■ **Task description**: Set down all the data again. Change nothing.

■ **Data**:
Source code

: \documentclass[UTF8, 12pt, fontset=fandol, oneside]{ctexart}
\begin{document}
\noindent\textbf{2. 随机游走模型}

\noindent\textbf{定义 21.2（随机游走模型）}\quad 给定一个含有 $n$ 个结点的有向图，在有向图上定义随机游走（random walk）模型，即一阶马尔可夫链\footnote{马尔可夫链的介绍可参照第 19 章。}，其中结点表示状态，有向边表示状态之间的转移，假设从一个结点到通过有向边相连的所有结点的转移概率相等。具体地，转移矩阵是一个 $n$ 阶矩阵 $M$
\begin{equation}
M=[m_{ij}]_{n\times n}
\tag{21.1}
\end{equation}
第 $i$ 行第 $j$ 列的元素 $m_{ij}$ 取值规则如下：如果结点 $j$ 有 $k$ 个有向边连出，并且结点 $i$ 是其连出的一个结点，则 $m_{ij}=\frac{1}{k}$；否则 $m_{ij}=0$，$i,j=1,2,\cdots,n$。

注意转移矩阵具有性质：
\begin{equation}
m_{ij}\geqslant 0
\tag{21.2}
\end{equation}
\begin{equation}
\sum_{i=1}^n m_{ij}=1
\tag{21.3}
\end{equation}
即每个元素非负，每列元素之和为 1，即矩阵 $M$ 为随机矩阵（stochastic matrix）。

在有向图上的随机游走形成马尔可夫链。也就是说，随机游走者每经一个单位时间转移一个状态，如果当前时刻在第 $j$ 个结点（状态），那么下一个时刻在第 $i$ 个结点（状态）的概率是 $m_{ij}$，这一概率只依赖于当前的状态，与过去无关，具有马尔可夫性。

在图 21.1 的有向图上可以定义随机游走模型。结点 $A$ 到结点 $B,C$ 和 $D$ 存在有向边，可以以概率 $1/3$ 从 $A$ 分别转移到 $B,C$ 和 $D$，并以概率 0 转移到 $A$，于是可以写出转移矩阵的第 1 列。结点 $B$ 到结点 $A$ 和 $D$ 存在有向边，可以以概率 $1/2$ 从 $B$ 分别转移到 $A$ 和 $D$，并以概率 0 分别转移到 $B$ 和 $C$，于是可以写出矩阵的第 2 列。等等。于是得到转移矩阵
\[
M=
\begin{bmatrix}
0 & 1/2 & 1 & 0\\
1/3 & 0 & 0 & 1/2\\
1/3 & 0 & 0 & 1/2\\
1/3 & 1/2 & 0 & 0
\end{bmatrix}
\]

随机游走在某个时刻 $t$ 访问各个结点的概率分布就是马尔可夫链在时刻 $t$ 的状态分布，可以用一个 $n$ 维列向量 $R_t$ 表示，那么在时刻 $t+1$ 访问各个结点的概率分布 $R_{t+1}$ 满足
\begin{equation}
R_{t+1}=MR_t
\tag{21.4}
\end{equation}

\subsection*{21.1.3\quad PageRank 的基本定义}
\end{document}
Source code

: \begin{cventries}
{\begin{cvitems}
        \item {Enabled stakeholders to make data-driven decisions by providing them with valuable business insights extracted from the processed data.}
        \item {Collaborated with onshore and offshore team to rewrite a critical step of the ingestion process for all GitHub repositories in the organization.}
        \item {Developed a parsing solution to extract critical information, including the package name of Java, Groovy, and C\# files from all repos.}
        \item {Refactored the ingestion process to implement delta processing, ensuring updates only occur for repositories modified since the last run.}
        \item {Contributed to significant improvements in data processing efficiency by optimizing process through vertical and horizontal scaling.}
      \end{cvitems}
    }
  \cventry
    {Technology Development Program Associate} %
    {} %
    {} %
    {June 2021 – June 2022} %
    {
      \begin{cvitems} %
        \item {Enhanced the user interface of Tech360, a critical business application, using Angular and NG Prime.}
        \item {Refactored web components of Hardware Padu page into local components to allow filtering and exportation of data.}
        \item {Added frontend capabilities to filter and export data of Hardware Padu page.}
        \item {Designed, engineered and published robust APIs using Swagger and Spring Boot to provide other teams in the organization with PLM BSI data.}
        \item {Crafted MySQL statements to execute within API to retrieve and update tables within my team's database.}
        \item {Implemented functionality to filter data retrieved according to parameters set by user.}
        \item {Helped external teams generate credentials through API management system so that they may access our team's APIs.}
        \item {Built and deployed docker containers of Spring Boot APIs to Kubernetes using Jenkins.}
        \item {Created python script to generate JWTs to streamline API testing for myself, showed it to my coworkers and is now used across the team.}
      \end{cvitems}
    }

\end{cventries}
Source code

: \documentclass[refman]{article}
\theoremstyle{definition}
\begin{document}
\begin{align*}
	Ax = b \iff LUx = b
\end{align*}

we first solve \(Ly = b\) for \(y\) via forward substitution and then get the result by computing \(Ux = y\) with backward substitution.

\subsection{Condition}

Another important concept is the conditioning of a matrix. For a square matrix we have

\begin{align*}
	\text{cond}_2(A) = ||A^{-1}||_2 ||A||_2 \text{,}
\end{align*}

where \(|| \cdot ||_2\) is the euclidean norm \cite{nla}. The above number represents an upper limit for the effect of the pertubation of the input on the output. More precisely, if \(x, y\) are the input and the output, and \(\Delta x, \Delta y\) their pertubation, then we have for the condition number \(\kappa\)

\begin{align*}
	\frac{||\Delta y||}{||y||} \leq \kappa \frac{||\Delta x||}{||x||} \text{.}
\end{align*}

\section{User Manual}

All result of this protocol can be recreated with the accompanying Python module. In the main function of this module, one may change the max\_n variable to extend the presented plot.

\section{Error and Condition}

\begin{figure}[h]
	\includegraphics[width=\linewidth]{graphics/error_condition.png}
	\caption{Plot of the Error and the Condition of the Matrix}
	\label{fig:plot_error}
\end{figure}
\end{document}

■ **Answer box**:
Source code

: \documentclass[UTF8, 12pt, fontset=fandol, oneside]{ctexart}
\begin{document}
\noindent\textbf{2. 随机游走模型}

\noindent\textbf{定义 21.2（随机游走模型）}\quad 给定一个含有 $n$ 个结点的有向图，在有向图上定义随机游走（random walk）模型，即一阶马尔可夫链\footnote{马尔可夫链的介绍可参照第 19 章。}，其中结点表示状态，有向边表示状态之间的转移，假设从一个结点到通过有向边相连的所有结点的转移概率相等。具体地，转移矩阵是一个 $n$ 阶矩阵 $M$
\begin{equation}
M=[m_{ij}]_{n\times n}
\tag{21.1}
\end{equation}
第 $i$ 行第 $j$ 列的元素 $m_{ij}$ 取值规则如下：如果结点 $j$ 有 $k$ 个有向边连出，并且结点 $i$ 是其连出的一个结点，则 $m_{ij}=\frac{1}{k}$；否则 $m_{ij}=0$，$i,j=1,2,\cdots,n$。

注意转移矩阵具有性质：
\begin{equation}
m_{ij}\geqslant 0
\tag{21.2}
\end{equation}
\begin{equation}
\sum_{i=1}^n m_{ij}=1
\tag{21.3}
\end{equation}
即每个元素非负，每列元素之和为 1，即矩阵 $M$ 为随机矩阵（stochastic matrix）。

在有向图上的随机游走形成马尔可夫链。也就是说，随机游走者每经一个单位时间转移一个状态，如果当前时刻在第 $j$ 个结点（状态），那么下一个时刻在第 $i$ 个结点（状态）的概率是 $m_{ij}$，这一概率只依赖于当前的状态，与过去无关，具有马尔可夫性。

在图 21.1 的有向图上可以定义随机游走模型。结点 $A$ 到结点 $B,C$ 和 $D$ 存在有向边，可以以概率 $1/3$ 从 $A$ 分别转移到 $B,C$ 和 $D$，并以概率 0 转移到 $A$，于是可以写出转移矩阵的第 1 列。结点 $B$ 到结点 $A$ 和 $D$ 存在有向边，可以以概率 $1/2$ 从 $B$ 分别转移到 $A$ 和 $D$，并以概率 0 分别转移到 $B$ 和 $C$，于是可以写出矩阵的第 2 列。等等。于是得到转移矩阵
\[
M=
\begin{bmatrix}
0 & 1/2 & 1 & 0\\
1/3 & 0 & 0 & 1/2\\
1/3 & 0 & 0 & 1/2\\
1/3 & 1/2 & 0 & 0
\end{bmatrix}
\]

随机游走在某个时刻 $t$ 访问各个结点的概率分布就是马尔可夫链在时刻 $t$ 的状态分布，可以用一个 $n$ 维列向量 $R_t$ 表示，那么在时刻 $t+1$ 访问各个结点的概率分布 $R_{t+1}$ 满足
\begin{equation}
R_{t+1}=MR_t
\tag{21.4}
\end{equation}

\subsection*{21.1.3\quad PageRank 的基本定义}
\end{document}
Source code

: \begin{cventries}
{\begin{cvitems}
        \item {Enabled stakeholders to make data-driven decisions by providing them with valuable business insights extracted from the processed data.}
        \item {Collaborated with onshore and offshore team to rewrite a critical step of the ingestion process for all GitHub repositories in the organization.}
        \item {Developed a parsing solution to extract critical information, including the package name of Java, Groovy, and C\# files from all repos.}
        \item {Refactored the ingestion process to implement delta processing, ensuring updates only occur for repositories modified since the last run.}
        \item {Contributed to significant improvements in data processing efficiency by optimizing process through vertical and horizontal scaling.}
      \end{cvitems}
    }
  \cventry
    {Technology Development Program Associate} %
    {} %
    {} %
    {June 2021 – June 2022} %
    {
      \begin{cvitems} %
        \item {Enhanced the user interface of Tech360, a critical business application, using Angular and NG Prime.}
        \item {Refactored web components of Hardware Padu page into local components to allow filtering and exportation of data.}
        \item {Added frontend capabilities to filter and export data of Hardware Padu page.}
        \item {Designed, engineered and published robust APIs using Swagger and Spring Boot to provide other teams in the organization with PLM BSI data.}
        \item {Crafted MySQL statements to execute within API to retrieve and update tables within my team's database.}
        \item {Implemented functionality to filter data retrieved according to parameters set by user.}
        \item {Helped external teams generate credentials through API management system so that they may access our team's APIs.}
        \item {Built and deployed docker containers of Spring Boot APIs to Kubernetes using Jenkins.}
        \item {Created python script to generate JWTs to streamline API testing for myself, showed it to my coworkers and is now used across the team.}
      \end{cvitems}
    }

\end{cventries}
Source code

: \documentclass[refman]{article}
\theoremstyle{definition}
\begin{document}
\begin{align*}
	Ax = b \iff LUx = b
\end{align*}

we first solve \(Ly = b\) for \(y\) via forward substitution and then get the result by computing \(Ux = y\) with backward substitution.

\subsection{Condition}

Another important concept is the conditioning of a matrix. For a square matrix we have

\begin{align*}
	\text{cond}_2(A) = ||A^{-1}||_2 ||A||_2 \text{,}
\end{align*}

where \(|| \cdot ||_2\) is the euclidean norm \cite{nla}. The above number represents an upper limit for the effect of the pertubation of the input on the output. More precisely, if \(x, y\) are the input and the output, and \(\Delta x, \Delta y\) their pertubation, then we have for the condition number \(\kappa\)

\begin{align*}
	\frac{||\Delta y||}{||y||} \leq \kappa \frac{||\Delta x||}{||x||} \text{.}
\end{align*}

\section{User Manual}

All result of this protocol can be recreated with the accompanying Python module. In the main function of this module, one may change the max\_n variable to extend the presented plot.

\section{Error and Condition}

\begin{figure}[h]
	\includegraphics[width=\linewidth]{graphics/error_condition.png}
	\caption{Plot of the Error and the Condition of the Matrix}
	\label{fig:plot_error}
\end{figure}
\end{document}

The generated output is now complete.